Twitter supposedly lost around 80% of its work force. What ever the real number is, there are whole teams with out engineers on it now. Yet, the website goes on and the tweets keep coming. This left a lot wondering what exactly was going on with all those engineers and made it seem like it was all just bloat. I’d like to explain my little corner of Twitter (though it wasn’t so little) and some of the work that went on that kept this thing running.
For five years I was a Site Reliability Engineer(SRE) at Twitter. For four of those years I was the sole SRE for the Cache team. There was a few before me, and the whole team I worked with, where a bunch came and went. But for four years I was the one responsible for automation, reliability and operations in the team. I designed and implemented most of the tools that are keeping it running so I think I’m qualified to talk about it. (There might be only one or two other people)
So basically this one guy and maybe 2 other people designed all the automation tools to help keep Twitter afloat. It gets more technically but let's admit it, most none of us really care.
This substack generated a 1000 comment thread on HN
Why Twitter Didn’t Go Down: From a Real Twitter SRE
Top comment
This left a lot wondering what exactly was going on with all those engineers and made it seem like it was all just bloat.
This is where my went as well. If 1-3 people can automate something that kept Twitter up and running, the frick where the other 6,077 employees doing?
They had over a thousand moderators. So maybe your estimate of how many people is required is a bit off.
Twitter had a lot of people in marketing.
1-3 people doing SRE engineering to keep Twitter automated vs 1,000 moderators.
Twitter used to experience significant downtime compared to all other major platforms and one of the reason was its lack of redundancies across everything. Headcount is one such thing and it takes manpower to automate infrastructures as discussed in the post.
Sure, you can run the platform with 1/10 headcount with significantly degraded user experiences (say 98%). This is not a problem for startups but people usually have higher expectations for established companies.
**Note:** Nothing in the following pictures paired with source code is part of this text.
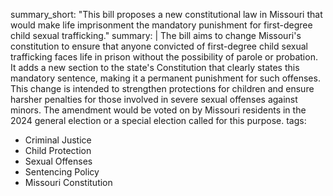 summary_short: "This bill proposes a new constitutional law in Missouri that would make life imprisonment the mandatory punishment for first-degree child sexual trafficking."
summary: |
  The bill aims to change Missouri's constitution to ensure that anyone convicted of first-degree child sexual trafficking faces life in prison without the possibility of parole or probation. It adds a new section to the state's Constitution that clearly states this mandatory sentence, making it a permanent punishment for such offenses. This change is intended to strengthen protections for children and ensure harsher penalties for those involved in severe sexual offenses against minors. The amendment would be voted on by Missouri residents in the 2024 general election or a special election called for this purpose.
tags:
  - Criminal Justice
  - Child Protection
  - Sexual Offenses
  - Sentencing Policy
  - Missouri Constitution
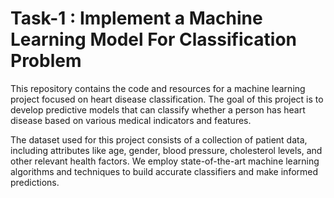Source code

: # Task-1 : Implement a Machine Learning Model For Classification Problem
This repository contains the code and resources for a machine learning project focused on heart disease classification. The goal of this project is to develop predictive models that can classify whether a person has heart disease based on various medical indicators and features.

The dataset used for this project consists of a collection of patient data, including attributes like age, gender, blood pressure, cholesterol levels, and other relevant health factors. We employ state-of-the-art machine learning algorithms and techniques to build accurate classifiers and make informed predictions.

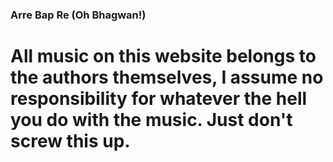 ### Arre Bap Re (Oh Bhagwan!) 

# All music on this website belongs to the authors themselves, I assume no responsibility for whatever the hell you do with the music. Just don't screw this up. 
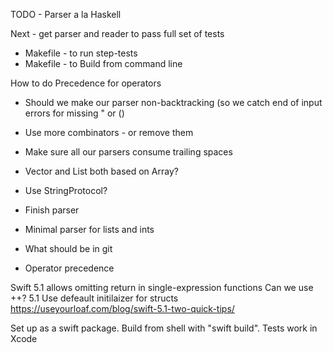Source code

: TODO - Parser a la Haskell

Next - get parser and reader to pass full set of tests

- Makefile - to run step-tests
- Makefile - to Build from command line

How to do Precedence for operators

- Should we make our parser non-backtracking (so we catch end of input errors for missing " or ()
- Use more combinators - or remove them
- Make sure all our parsers consume trailing spaces

- Vector and List both based on Array?

- Use StringProtocol?

- Finish parser
- Minimal parser for lists and ints

- What should be in git
- Operator precedence



Swift 5.1 allows omitting return in single-expression functions
Can we use ++?
5.1 Use defeault initilaizer for structs https://useyourloaf.com/blog/swift-5.1-two-quick-tips/

Set up as a swift package. Build from shell with "swift build". Tests work in Xcode
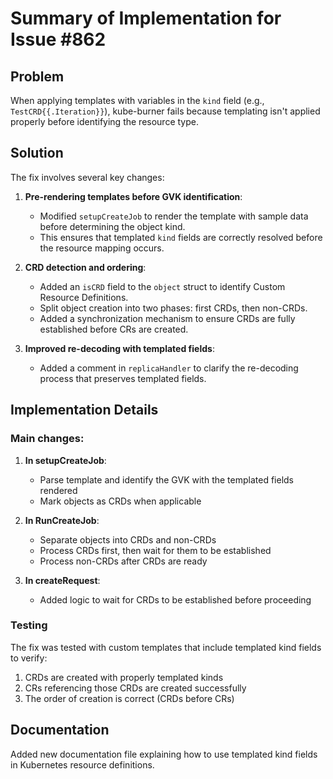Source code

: # Summary of Implementation for Issue #862

## Problem
When applying templates with variables in the `kind` field (e.g., `TestCRD{{.Iteration}}`), kube-burner fails because templating isn't applied properly before identifying the resource type.

## Solution
The fix involves several key changes:

1. **Pre-rendering templates before GVK identification**: 
   - Modified `setupCreateJob` to render the template with sample data before determining the object kind.
   - This ensures that templated `kind` fields are correctly resolved before the resource mapping occurs.

2. **CRD detection and ordering**:
   - Added an `isCRD` field to the `object` struct to identify Custom Resource Definitions.
   - Split object creation into two phases: first CRDs, then non-CRDs.
   - Added a synchronization mechanism to ensure CRDs are fully established before CRs are created.

3. **Improved re-decoding with templated fields**:
   - Added a comment in `replicaHandler` to clarify the re-decoding process that preserves templated fields.

## Implementation Details

### Main changes:

1. **In setupCreateJob**:
   - Parse template and identify the GVK with the templated fields rendered
   - Mark objects as CRDs when applicable

2. **In RunCreateJob**:
   - Separate objects into CRDs and non-CRDs
   - Process CRDs first, then wait for them to be established
   - Process non-CRDs after CRDs are ready

3. **In createRequest**:
   - Added logic to wait for CRDs to be established before proceeding

### Testing
The fix was tested with custom templates that include templated kind fields to verify:
1. CRDs are created with properly templated kinds
2. CRs referencing those CRDs are created successfully
3. The order of creation is correct (CRDs before CRs)

## Documentation
Added new documentation file explaining how to use templated kind fields in Kubernetes resource definitions.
As always, the last 2% is a hard problem and business doesn't really want to deal with a such unreliable platform. You wanna onboard big advertisers which potentially spend $100M ARR? Then you need to assign a dedicated account manager to handle all customer escalations. PMs then triage and plan their feature requests and later engineers implement it. Which all adds up.
And they also uses your competitor's product, like Google, FB, TikTok etc etc... Twitter is a severely underdog here, so you need to support at least a minimal, essential subset of features in those products to convince them to spend their money on Twitter. That alone takes hundreds of engineers, data scientists and PM thanks to modern ad serving stacks with massive complexity...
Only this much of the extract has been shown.